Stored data
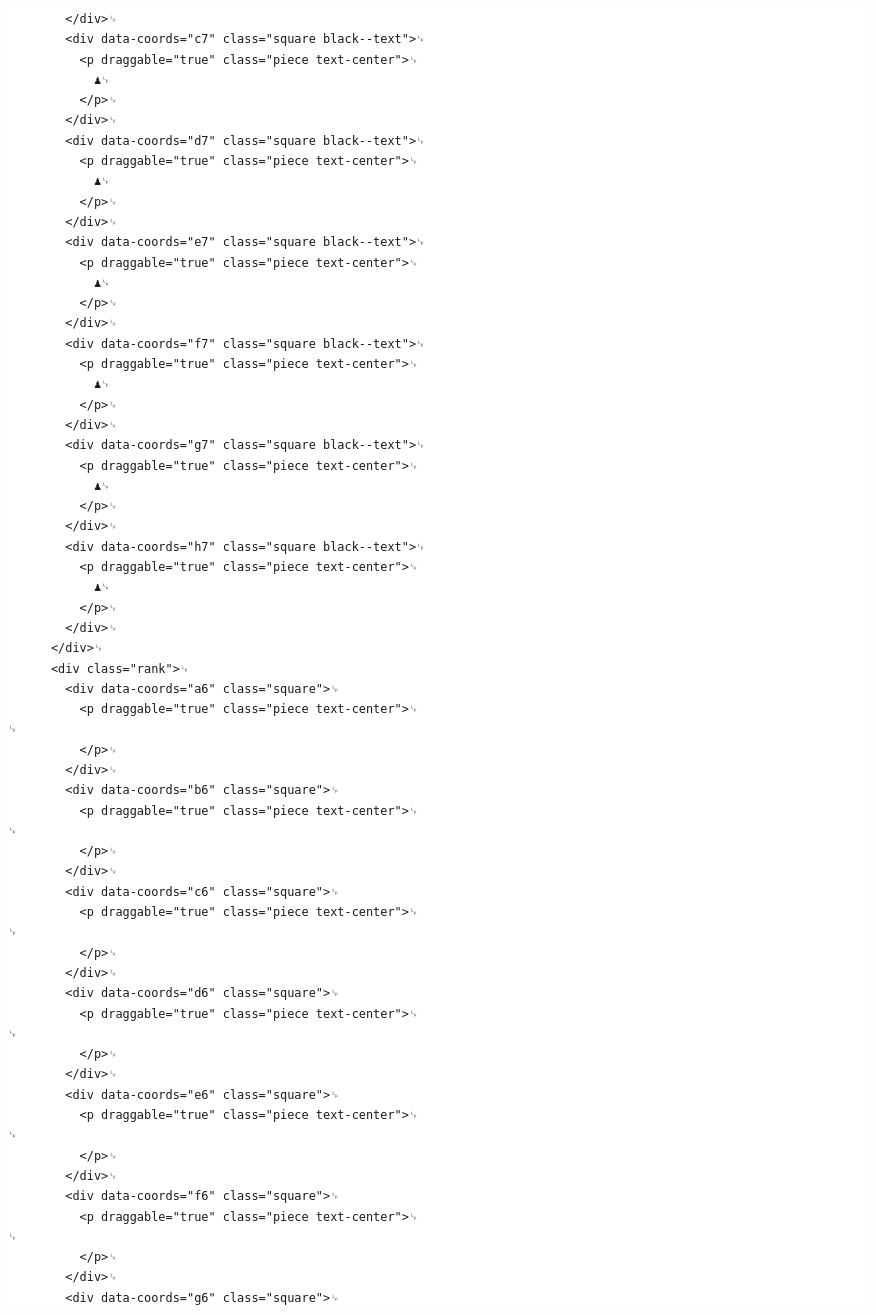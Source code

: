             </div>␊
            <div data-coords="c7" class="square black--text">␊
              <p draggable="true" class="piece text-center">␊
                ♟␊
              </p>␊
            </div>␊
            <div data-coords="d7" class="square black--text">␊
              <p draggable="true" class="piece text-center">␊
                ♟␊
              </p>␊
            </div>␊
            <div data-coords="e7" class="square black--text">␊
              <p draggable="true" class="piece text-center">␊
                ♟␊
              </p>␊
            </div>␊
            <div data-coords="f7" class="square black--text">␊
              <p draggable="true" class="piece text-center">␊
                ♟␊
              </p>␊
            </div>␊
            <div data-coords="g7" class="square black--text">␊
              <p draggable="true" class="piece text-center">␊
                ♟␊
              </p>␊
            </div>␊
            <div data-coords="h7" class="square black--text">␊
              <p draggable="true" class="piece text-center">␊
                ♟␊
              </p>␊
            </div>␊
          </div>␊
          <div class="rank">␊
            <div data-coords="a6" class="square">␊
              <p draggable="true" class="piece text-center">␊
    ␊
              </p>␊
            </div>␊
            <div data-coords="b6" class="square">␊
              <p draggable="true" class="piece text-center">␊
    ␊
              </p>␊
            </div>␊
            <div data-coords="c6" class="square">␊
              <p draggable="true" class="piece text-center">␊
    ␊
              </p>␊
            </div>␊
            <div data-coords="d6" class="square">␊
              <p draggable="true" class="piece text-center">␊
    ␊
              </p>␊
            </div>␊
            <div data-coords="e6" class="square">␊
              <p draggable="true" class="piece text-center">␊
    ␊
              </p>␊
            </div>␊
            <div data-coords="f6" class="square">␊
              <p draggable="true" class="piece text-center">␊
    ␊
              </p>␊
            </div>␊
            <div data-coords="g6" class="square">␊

▶ **Exercise objective**: Copy all records exactly, no images.

▶ **Answer space**:
Source code

:             </div>␊
            <div data-coords="c7" class="square black--text">␊
              <p draggable="true" class="piece text-center">␊
                ♟␊
              </p>␊
            </div>␊
            <div data-coords="d7" class="square black--text">␊
              <p draggable="true" class="piece text-center">␊
                ♟␊
              </p>␊
            </div>␊
            <div data-coords="e7" class="square black--text">␊
              <p draggable="true" class="piece text-center">␊
                ♟␊
              </p>␊
            </div>␊
            <div data-coords="f7" class="square black--text">␊
              <p draggable="true" class="piece text-center">␊
                ♟␊
              </p>␊
            </div>␊
            <div data-coords="g7" class="square black--text">␊
              <p draggable="true" class="piece text-center">␊
                ♟␊
              </p>␊
            </div>␊
            <div data-coords="h7" class="square black--text">␊
              <p draggable="true" class="piece text-center">␊
                ♟␊
              </p>␊
            </div>␊
          </div>␊
          <div class="rank">␊
            <div data-coords="a6" class="square">␊
              <p draggable="true" class="piece text-center">␊
    ␊
              </p>␊
            </div>␊
            <div data-coords="b6" class="square">␊
              <p draggable="true" class="piece text-center">␊
    ␊
              </p>␊
            </div>␊
            <div data-coords="c6" class="square">␊
              <p draggable="true" class="piece text-center">␊
    ␊
              </p>␊
            </div>␊
            <div data-coords="d6" class="square">␊
              <p draggable="true" class="piece text-center">␊
    ␊
              </p>␊
            </div>␊
            <div data-coords="e6" class="square">␊
              <p draggable="true" class="piece text-center">␊
    ␊
              </p>␊
            </div>␊
            <div data-coords="f6" class="square">␊
              <p draggable="true" class="piece text-center">␊
    ␊
              </p>␊
            </div>␊
            <div data-coords="g6" class="square">␊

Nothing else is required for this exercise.